*EXERCISE INSTRUCTIONS*: Sort through the entries below and pull out lines containing the word "idempotency".

*SUPPLIED RECORDS*:
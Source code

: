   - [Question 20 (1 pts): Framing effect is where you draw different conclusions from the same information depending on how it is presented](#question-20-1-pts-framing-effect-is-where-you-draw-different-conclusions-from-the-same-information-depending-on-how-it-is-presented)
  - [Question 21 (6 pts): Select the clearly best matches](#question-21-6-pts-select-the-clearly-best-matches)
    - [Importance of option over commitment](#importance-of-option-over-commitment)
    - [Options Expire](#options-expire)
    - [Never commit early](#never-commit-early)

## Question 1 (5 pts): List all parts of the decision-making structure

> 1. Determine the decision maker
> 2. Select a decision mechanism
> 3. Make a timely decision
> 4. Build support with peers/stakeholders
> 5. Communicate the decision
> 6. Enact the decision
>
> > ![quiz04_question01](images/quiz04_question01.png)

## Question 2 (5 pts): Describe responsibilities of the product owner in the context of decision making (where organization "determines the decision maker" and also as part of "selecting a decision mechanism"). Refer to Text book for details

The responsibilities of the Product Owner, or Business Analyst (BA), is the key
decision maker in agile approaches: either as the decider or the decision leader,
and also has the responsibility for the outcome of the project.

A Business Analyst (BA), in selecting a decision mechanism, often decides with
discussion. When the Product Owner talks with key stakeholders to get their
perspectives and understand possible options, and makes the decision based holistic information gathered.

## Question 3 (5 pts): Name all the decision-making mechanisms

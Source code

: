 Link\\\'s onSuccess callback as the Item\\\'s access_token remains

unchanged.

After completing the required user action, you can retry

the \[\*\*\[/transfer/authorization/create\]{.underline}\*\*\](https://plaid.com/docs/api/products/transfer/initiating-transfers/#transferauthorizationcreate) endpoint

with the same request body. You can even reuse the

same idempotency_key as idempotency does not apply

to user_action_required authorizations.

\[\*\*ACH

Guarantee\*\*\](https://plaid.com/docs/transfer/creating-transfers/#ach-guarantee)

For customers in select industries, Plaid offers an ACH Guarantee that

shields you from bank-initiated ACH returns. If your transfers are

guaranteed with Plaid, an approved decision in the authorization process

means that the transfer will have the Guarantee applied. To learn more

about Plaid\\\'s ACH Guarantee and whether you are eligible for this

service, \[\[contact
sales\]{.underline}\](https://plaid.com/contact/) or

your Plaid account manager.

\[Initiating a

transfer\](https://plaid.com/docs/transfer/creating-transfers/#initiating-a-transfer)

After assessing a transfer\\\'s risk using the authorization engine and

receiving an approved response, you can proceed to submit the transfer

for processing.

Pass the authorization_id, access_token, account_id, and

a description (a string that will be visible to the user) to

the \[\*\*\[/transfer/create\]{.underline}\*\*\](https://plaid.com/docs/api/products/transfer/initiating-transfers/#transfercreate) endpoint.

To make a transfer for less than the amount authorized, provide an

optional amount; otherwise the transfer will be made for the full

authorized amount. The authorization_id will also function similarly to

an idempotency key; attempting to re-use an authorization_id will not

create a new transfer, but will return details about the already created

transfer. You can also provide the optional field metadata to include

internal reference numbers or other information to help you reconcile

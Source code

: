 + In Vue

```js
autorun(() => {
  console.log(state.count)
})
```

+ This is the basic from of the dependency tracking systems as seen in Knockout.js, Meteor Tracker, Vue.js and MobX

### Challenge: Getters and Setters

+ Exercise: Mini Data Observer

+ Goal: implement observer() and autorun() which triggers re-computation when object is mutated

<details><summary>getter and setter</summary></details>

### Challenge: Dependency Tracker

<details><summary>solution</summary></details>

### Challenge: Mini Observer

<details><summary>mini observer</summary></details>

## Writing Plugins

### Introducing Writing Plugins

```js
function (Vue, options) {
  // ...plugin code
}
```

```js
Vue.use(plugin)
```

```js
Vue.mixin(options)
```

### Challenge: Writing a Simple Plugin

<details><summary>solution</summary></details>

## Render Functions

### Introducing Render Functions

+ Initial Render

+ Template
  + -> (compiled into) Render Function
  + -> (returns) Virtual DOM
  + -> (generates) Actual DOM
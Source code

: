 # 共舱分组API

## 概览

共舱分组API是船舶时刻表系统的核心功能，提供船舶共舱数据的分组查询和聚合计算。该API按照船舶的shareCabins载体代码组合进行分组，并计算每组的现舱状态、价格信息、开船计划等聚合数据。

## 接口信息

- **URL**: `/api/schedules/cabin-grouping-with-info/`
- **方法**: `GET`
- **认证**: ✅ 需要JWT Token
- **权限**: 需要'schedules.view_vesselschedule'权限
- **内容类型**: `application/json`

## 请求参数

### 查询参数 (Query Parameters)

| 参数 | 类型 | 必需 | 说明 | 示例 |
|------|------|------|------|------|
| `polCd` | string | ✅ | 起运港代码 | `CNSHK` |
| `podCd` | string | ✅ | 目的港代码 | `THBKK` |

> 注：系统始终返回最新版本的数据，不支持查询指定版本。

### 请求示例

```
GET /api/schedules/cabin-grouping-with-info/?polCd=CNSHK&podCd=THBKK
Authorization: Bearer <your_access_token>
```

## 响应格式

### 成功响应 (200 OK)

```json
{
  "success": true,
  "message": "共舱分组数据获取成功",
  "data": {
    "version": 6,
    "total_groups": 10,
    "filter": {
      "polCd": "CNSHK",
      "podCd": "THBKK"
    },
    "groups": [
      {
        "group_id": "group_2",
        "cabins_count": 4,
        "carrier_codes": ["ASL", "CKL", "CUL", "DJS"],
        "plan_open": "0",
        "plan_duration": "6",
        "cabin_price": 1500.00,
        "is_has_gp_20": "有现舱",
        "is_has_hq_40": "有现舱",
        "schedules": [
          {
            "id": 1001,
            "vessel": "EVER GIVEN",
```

*ANSWER TO THE PROBLEM*:
same idempotency_key as idempotency does not apply
an idempotency key; attempting to re-use an authorization_id will not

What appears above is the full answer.